さっきはすぐにしまったが、とてもいいものだ。
「さあ・・・」
「あ、ああ・・・」
私は一つを取り、右手に被せた。
『母さん、忘れないで・・・』
・・・ニルス?
思いが右手から流れ、私の心を揺らした。
・・・暖かい、ずっとつけていたい。こんなにあの子の思いが込められているんだな・・・。

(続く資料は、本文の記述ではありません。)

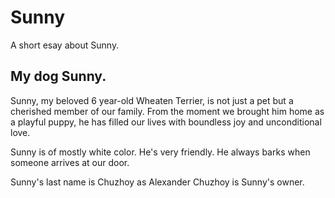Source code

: # Sunny

A short esay about Sunny.

## My dog Sunny.
Sunny, my beloved 6 year-old Wheaten Terrier, is not just a pet but a cherished member of our family. From the moment we brought him home as a playful puppy, he has filled our lives with boundless joy and unconditional love.

Sunny is of mostly white color. He's very friendly. He always barks when someone arrives at our door.

Sunny's last name is Chuzhoy as Alexander Chuzhoy is Sunny's owner.

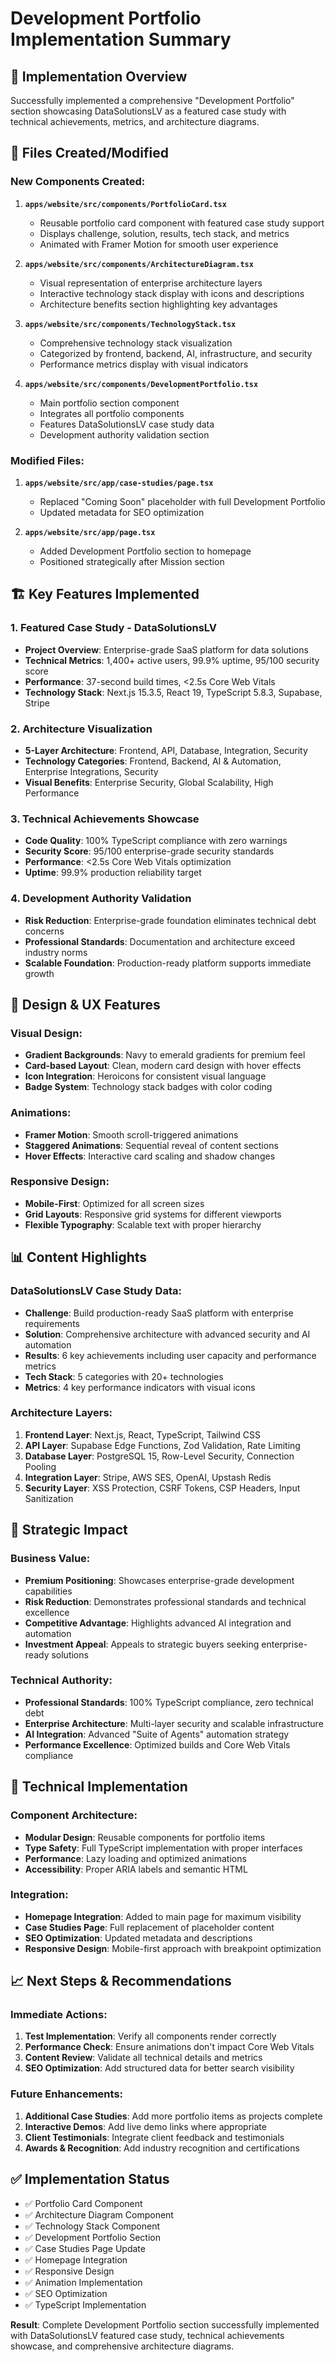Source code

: # Development Portfolio Implementation Summary

## 🎯 **Implementation Overview**

Successfully implemented a comprehensive "Development Portfolio" section showcasing DataSolutionsLV as a featured case study with technical achievements, metrics, and architecture diagrams.

## 📁 **Files Created/Modified**

### New Components Created:
1. **`apps/website/src/components/PortfolioCard.tsx`**
   - Reusable portfolio card component with featured case study support
   - Displays challenge, solution, results, tech stack, and metrics
   - Animated with Framer Motion for smooth user experience

2. **`apps/website/src/components/ArchitectureDiagram.tsx`**
   - Visual representation of enterprise architecture layers
   - Interactive technology stack display with icons and descriptions
   - Architecture benefits section highlighting key advantages

3. **`apps/website/src/components/TechnologyStack.tsx`**
   - Comprehensive technology stack visualization
   - Categorized by frontend, backend, AI, infrastructure, and security
   - Performance metrics display with visual indicators

4. **`apps/website/src/components/DevelopmentPortfolio.tsx`**
   - Main portfolio section component
   - Integrates all portfolio components
   - Features DataSolutionsLV case study data
   - Development authority validation section

### Modified Files:
1. **`apps/website/src/app/case-studies/page.tsx`**
   - Replaced "Coming Soon" placeholder with full Development Portfolio
   - Updated metadata for SEO optimization

2. **`apps/website/src/app/page.tsx`**
   - Added Development Portfolio section to homepage
   - Positioned strategically after Mission section

## 🏗️ **Key Features Implemented**

### 1. **Featured Case Study - DataSolutionsLV**
- **Project Overview**: Enterprise-grade SaaS platform for data solutions
- **Technical Metrics**: 1,400+ active users, 99.9% uptime, 95/100 security score
- **Performance**: 37-second build times, <2.5s Core Web Vitals
- **Technology Stack**: Next.js 15.3.5, React 19, TypeScript 5.8.3, Supabase, Stripe

### 2. **Architecture Visualization**
- **5-Layer Architecture**: Frontend, API, Database, Integration, Security
- **Technology Categories**: Frontend, Backend, AI & Automation, Enterprise Integrations, Security
- **Visual Benefits**: Enterprise Security, Global Scalability, High Performance

### 3. **Technical Achievements Showcase**
- **Code Quality**: 100% TypeScript compliance with zero warnings
- **Security Score**: 95/100 enterprise-grade security standards
- **Performance**: <2.5s Core Web Vitals optimization
- **Uptime**: 99.9% production reliability target

### 4. **Development Authority Validation**
- **Risk Reduction**: Enterprise-grade foundation eliminates technical debt concerns
- **Professional Standards**: Documentation and architecture exceed industry norms
- **Scalable Foundation**: Production-ready platform supports immediate growth

## 🎨 **Design & UX Features**

### Visual Design:
- **Gradient Backgrounds**: Navy to emerald gradients for premium feel
- **Card-based Layout**: Clean, modern card design with hover effects
- **Icon Integration**: Heroicons for consistent visual language
- **Badge System**: Technology stack badges with color coding

### Animations:
- **Framer Motion**: Smooth scroll-triggered animations
- **Staggered Animations**: Sequential reveal of content sections
- **Hover Effects**: Interactive card scaling and shadow changes

### Responsive Design:
- **Mobile-First**: Optimized for all screen sizes
- **Grid Layouts**: Responsive grid systems for different viewports
- **Flexible Typography**: Scalable text with proper hierarchy

## 📊 **Content Highlights**

### DataSolutionsLV Case Study Data:
- **Challenge**: Build production-ready SaaS platform with enterprise requirements
- **Solution**: Comprehensive architecture with advanced security and AI automation
- **Results**: 6 key achievements including user capacity and performance metrics
- **Tech Stack**: 5 categories with 20+ technologies
- **Metrics**: 4 key performance indicators with visual icons

### Architecture Layers:
1. **Frontend Layer**: Next.js, React, TypeScript, Tailwind CSS
2. **API Layer**: Supabase Edge Functions, Zod Validation, Rate Limiting
3. **Database Layer**: PostgreSQL 15, Row-Level Security, Connection Pooling
4. **Integration Layer**: Stripe, AWS SES, OpenAI, Upstash Redis
5. **Security Layer**: XSS Protection, CSRF Tokens, CSP Headers, Input Sanitization

## 🚀 **Strategic Impact**

### Business Value:
- **Premium Positioning**: Showcases enterprise-grade development capabilities
- **Risk Reduction**: Demonstrates professional standards and technical excellence
- **Competitive Advantage**: Highlights advanced AI integration and automation
- **Investment Appeal**: Appeals to strategic buyers seeking enterprise-ready solutions

### Technical Authority:
- **Professional Standards**: 100% TypeScript compliance, zero technical debt
- **Enterprise Architecture**: Multi-layer security and scalable infrastructure
- **AI Integration**: Advanced "Suite of Agents" automation strategy
- **Performance Excellence**: Optimized builds and Core Web Vitals compliance

## 🔧 **Technical Implementation**

### Component Architecture:
- **Modular Design**: Reusable components for portfolio items
- **Type Safety**: Full TypeScript implementation with proper interfaces
- **Performance**: Lazy loading and optimized animations
- **Accessibility**: Proper ARIA labels and semantic HTML

### Integration:
- **Homepage Integration**: Added to main page for maximum visibility
- **Case Studies Page**: Full replacement of placeholder content
- **SEO Optimization**: Updated metadata and descriptions
- **Responsive Design**: Mobile-first approach with breakpoint optimization

## 📈 **Next Steps & Recommendations**

### Immediate Actions:
1. **Test Implementation**: Verify all components render correctly
2. **Performance Check**: Ensure animations don't impact Core Web Vitals
3. **Content Review**: Validate all technical details and metrics
4. **SEO Optimization**: Add structured data for better search visibility

### Future Enhancements:
1. **Additional Case Studies**: Add more portfolio items as projects complete
2. **Interactive Demos**: Add live demo links where appropriate
3. **Client Testimonials**: Integrate client feedback and testimonials
4. **Awards & Recognition**: Add industry recognition and certifications

## ✅ **Implementation Status**

- ✅ Portfolio Card Component
- ✅ Architecture Diagram Component  
- ✅ Technology Stack Component
- ✅ Development Portfolio Section
- ✅ Case Studies Page Update
- ✅ Homepage Integration
- ✅ Responsive Design
- ✅ Animation Implementation
- ✅ SEO Optimization
- ✅ TypeScript Implementation

**Result**: Complete Development Portfolio section successfully implemented with DataSolutionsLV featured case study, technical achievements showcase, and comprehensive architecture diagrams.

「ちょ・・・アリシア様・・・こんなところで泣いちゃダメですよ」
気付くとミランダが私の涙を拭いてくれていた。
ダメだ・・・止まりそうもない・・・。
「え・・・ア、アリシア様・・・どうされました?」
紅茶を持ってきた店主にまで見られてしまった。
どうしよう・・・。
「あ・・・これ!これがおいしすぎて泣いちゃったみたいなのよ」
「え・・・そ、そうなのですか!」
「そうそう、雷神が泣くほどだよ。この店の名物になるかもね。とりあえず・・・お茶置いて下がって」
「はい・・・ありがとうございます」
店員まで泣きそうな声を出している。
でまかせにしても言い過ぎだ・・・。
◆
「どう・・・ですか?ニルスの気持ちはわかりましたか?」
落ち着いた頃、ミランダが聞いてくれた。
「ああ・・・私の心では収まりきらない・・・」
「よかった・・・。あたしは早く和解してほしいんですけどね」
「私もだ。努力しよう・・・」
思いはこんなに伝わってくる。
でもなぜだろう、まだ直接話すのは・・・恐い。
「今って、どうしようと思ってるんですか?」
「ルルがどうしたらいいか教えてくれた。・・・まずは親としてあの子の仲間にお礼を言って話を聞けと」
「ならそうしましょう。あとは、ステラとおじいちゃんですか?」
「そうだ。ステラ・・・彼女は少し気になる。・・・嫌われているように感じる」
あと二人・・・ヴィクターは大丈夫だと思うが、聖女だけがなんだか不安だ。
・・・それでもあの子のために話をしに行くつもりだが。
「ステラですか・・・ルルさんからはなにも聞いてないんですか?」
「ああ、直接聞けということなんだろう」
本当は、全部自分で考えて動かなければいけなかった。
だからルルには聞けない。
「じゃあ、あたしからは一つだけ教えます。・・・さっきアリシア様が言っていた男女の仲、ニルスとステラはそれに近いですね」
ああ・・・そういうことか。
「だから私に冷たい目をしているんだな・・・」
「でもニルスを苦しみから解放してあげたいって気持ちは同じです。だから話は聞いた方がいいですね。たぶん・・・ステラにしか話していないこともあるはず、協力してくれれば心強いんですけど・・・」
ミランダは「たぶん無理だろう」という顔をしていた。
ステラはニルスを想ってくれている。
おそらく私が感じた敵意のようなものは間違いではないのだろう。
ミランダやシロと違って厳しい言葉をぶつけられるかもしれない。
でも、乗り越えなければならない。あの子を大切に思っているからこその敵意だからだ。
それに・・・全部自分で招いたことだからな・・・・。